Instructions to follow: Among the records, which lines hold the word "theoremstyle"? Pick them out.

Collection entries:
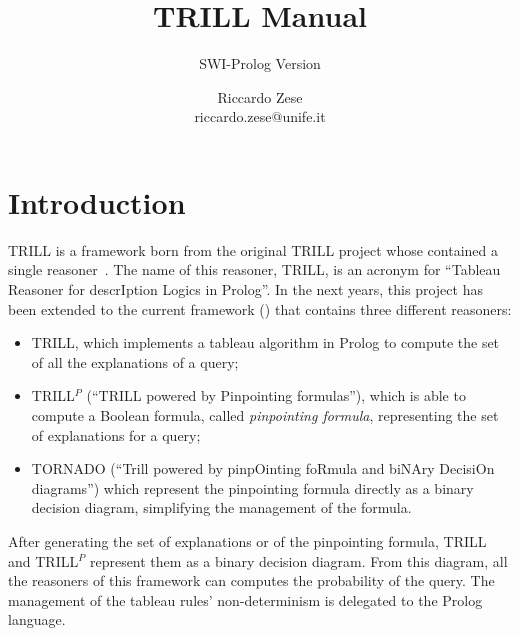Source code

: \documentclass[a4paper,10pt]{scrartcl}
\begin{document}
\title{TRILL Manual}

\subtitle{SWI-Prolog Version}

\author{Riccardo Zese\\
riccardo.zese@unife.it}

\maketitle


\section{Introduction}


TRILL is a framework born from the original TRILL project whose contained a single reasoner~\cite{ZesBelLamRig13-CILC13-NC}. The name of this reasoner, TRILL, is an acronym for ``Tableau Reasoner for descrIption Logics in Prolog''. In the next years, this project has been extended to the current framework (\cite{ZesBelRig16-AMAI-IJ,Zese17-SSW-BK,ZesBelCot19-TPLP-IJ}) that contains three different reasoners:
\begin{itemize}
	\item TRILL, which implements a tableau algorithm in Prolog to compute the set of all the explanations of a query;
	\item TRILL$^P$ (``TRILL powered by Pinpointing formulas''), which is able to compute a Boolean formula, called \emph{pinpointing formula}, representing the set of explanations for a query;
	\item TORNADO (``Trill powered by pinpOinting foRmula and biNAry DecisiOn diagrams'') which represent the pinpointing formula directly as a binary decision diagram, simplifying the management of the formula.
\end{itemize}  

After generating the set of explanations  or of the pinpointing formula, 
TRILL and  TRILL$^P$ represent them as a binary decision diagram. From this diagram, all the reasoners of this framework can computes the probability of the query. The management of the tableau rules' non-determinism is delegated to the Prolog language.
\end{document}
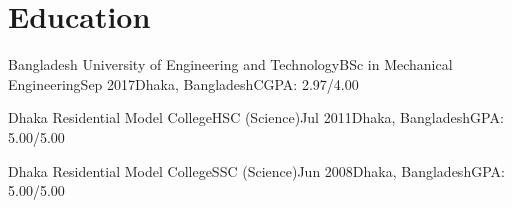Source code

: \section{Education}

\resumeSubHeadingListStart

\resumeEdSubheading
{Bangladesh University of Engineering and Technology}{BSc in Mechanical Engineering}{Sep 2017}{Dhaka, Bangladesh}{CGPA: 2.97/4.00}

\resumeEdSubheading
{Dhaka Residential Model College}{HSC (Science)}{Jul 2011}{Dhaka, Bangladesh}{GPA: 5.00/5.00}

\resumeEdSubheading
{Dhaka Residential Model College}{SSC (Science)}{Jun 2008}{Dhaka, Bangladesh}{GPA: 5.00/5.00}

\resumeSubHeadingListEnd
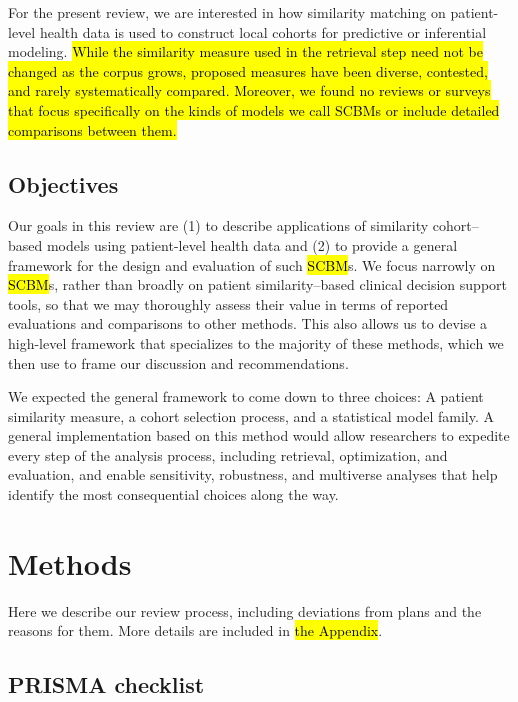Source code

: \documentclass[sn-mathphys,Numbered,pdflatex]{sn-jnl}
\theoremstyle{remark}
\theoremstyle{definition}
\begin{document}
For the present review, we are interested in how similarity matching on
patient-level health data is used to construct local cohorts for
predictive or inferential
modeling.\hl{ While the similarity measure used in the retrieval step need not be changed as the corpus grows, proposed measures have been diverse, contested, and rarely systematically compared. Moreover, we found no reviews or surveys that focus specifically on the kinds of models we call SCBMs or include detailed comparisons between them.}

\subsection{Objectives}\label{objectives}

Our goals in this review are (1) to describe applications of similarity
cohort--based models using patient-level health data and (2) to provide
a general framework for the design and evaluation of such \hl{SCBM}s. We
focus narrowly on \hl{SCBM}s, rather than broadly on patient
similarity--based clinical decision support tools, so that we may
thoroughly assess their value in terms of reported evaluations and
comparisons to other methods. This also allows us to devise a high-level
framework that specializes to the majority of these methods, which we
then use to frame our discussion and recommendations.

We expected the general framework to come down to three choices: A
patient similarity measure, a cohort selection process, and a
statistical model family. A general implementation based on this method
would allow researchers to expedite every step of the analysis process,
including retrieval, optimization, and evaluation, and enable
sensitivity, robustness, and multiverse analyses that help identify the
most consequential choices along the way.

\section{Methods}\label{methods}

Here we describe our review process, including deviations from plans and
the reasons for them. More details are included in \hl{the Appendix}.

\subsection{PRISMA checklist}\label{prisma-checklist}
\end{document}
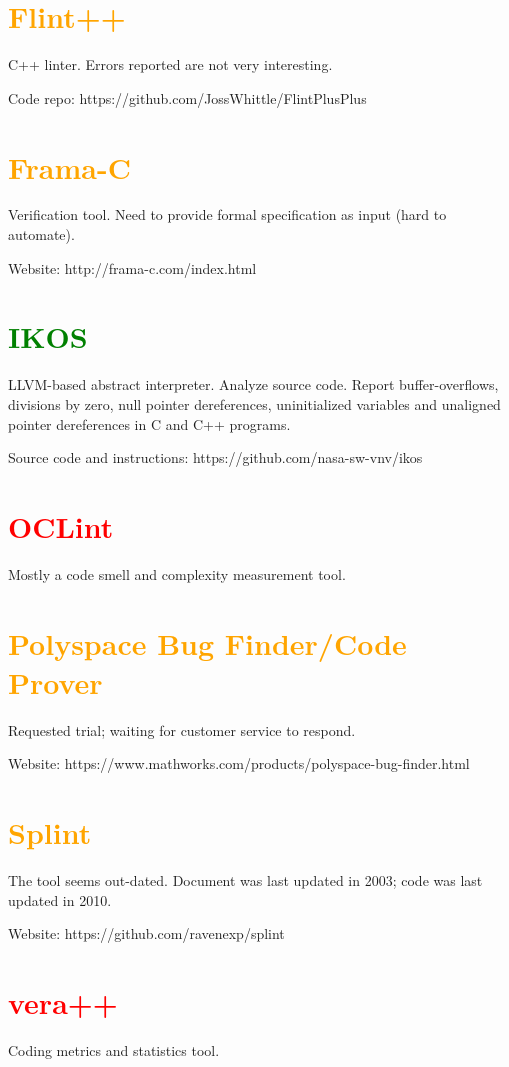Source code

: \documentclass[10pt,letterpaper]{article}
\begin{document}
\section{\textcolor{orange}{Flint++}}

C++ linter. Errors reported are not very interesting.

Code repo: https://github.com/JossWhittle/FlintPlusPlus

\section{\textcolor{orange}{Frama-C}}

Verification tool. Need to provide formal specification as input (hard to automate).

Website: http://frama-c.com/index.html

\section{\textcolor{green}{IKOS}}

LLVM-based abstract interpreter. Analyze source code.
Report buffer-overflows, divisions by zero, null pointer dereferences,
uninitialized variables and unaligned pointer dereferences in C and C++ programs.

Source code and instructions: https://github.com/nasa-sw-vnv/ikos

\section{\textcolor{red}{OCLint}}

Mostly a code smell and complexity measurement tool. 

\section{\textcolor{orange}{Polyspace Bug Finder/Code Prover}}

Requested trial; waiting for customer service to respond.

Website: https://www.mathworks.com/products/polyspace-bug-finder.html

\section{\textcolor{orange}{Splint}}

The tool seems out-dated. Document was last updated in 2003; code was last updated in 2010.

Website: https://github.com/ravenexp/splint

\section{\textcolor{red}{vera++}}

Coding metrics and statistics tool.
\end{document}
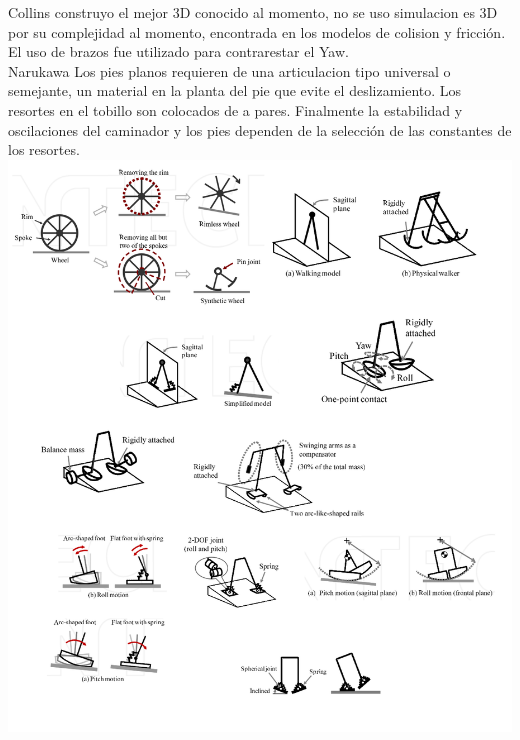 \documentclass[10pt,onecolumn,twoside,letterpaper]{article}
\begin{document}
Collins construyo el mejor 3D conocido al momento, no se uso simulacion es 3D por su complejidad al momento, encontrada en los modelos de colision y fricci\'on. El uso de brazos fue utilizado para contrarestar el Yaw. \\
Narukawa Los pies planos requieren de una articulacion tipo universal o semejante, un material en la planta del pie que evite el deslizamiento. Los resortes en el tobillo son colocados de a pares. Finalmente la estabilidad y oscilaciones del caminador y los pies dependen de la selecci\'on de las constantes de los resortes.\\
\includegraphics[scale=0.3]{../../images/PWDEvolution.png}\\\cite{Narukawa2010}\\
\end{document}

Written response:
\theoremstyle{remark}
\theoremstyle{definition}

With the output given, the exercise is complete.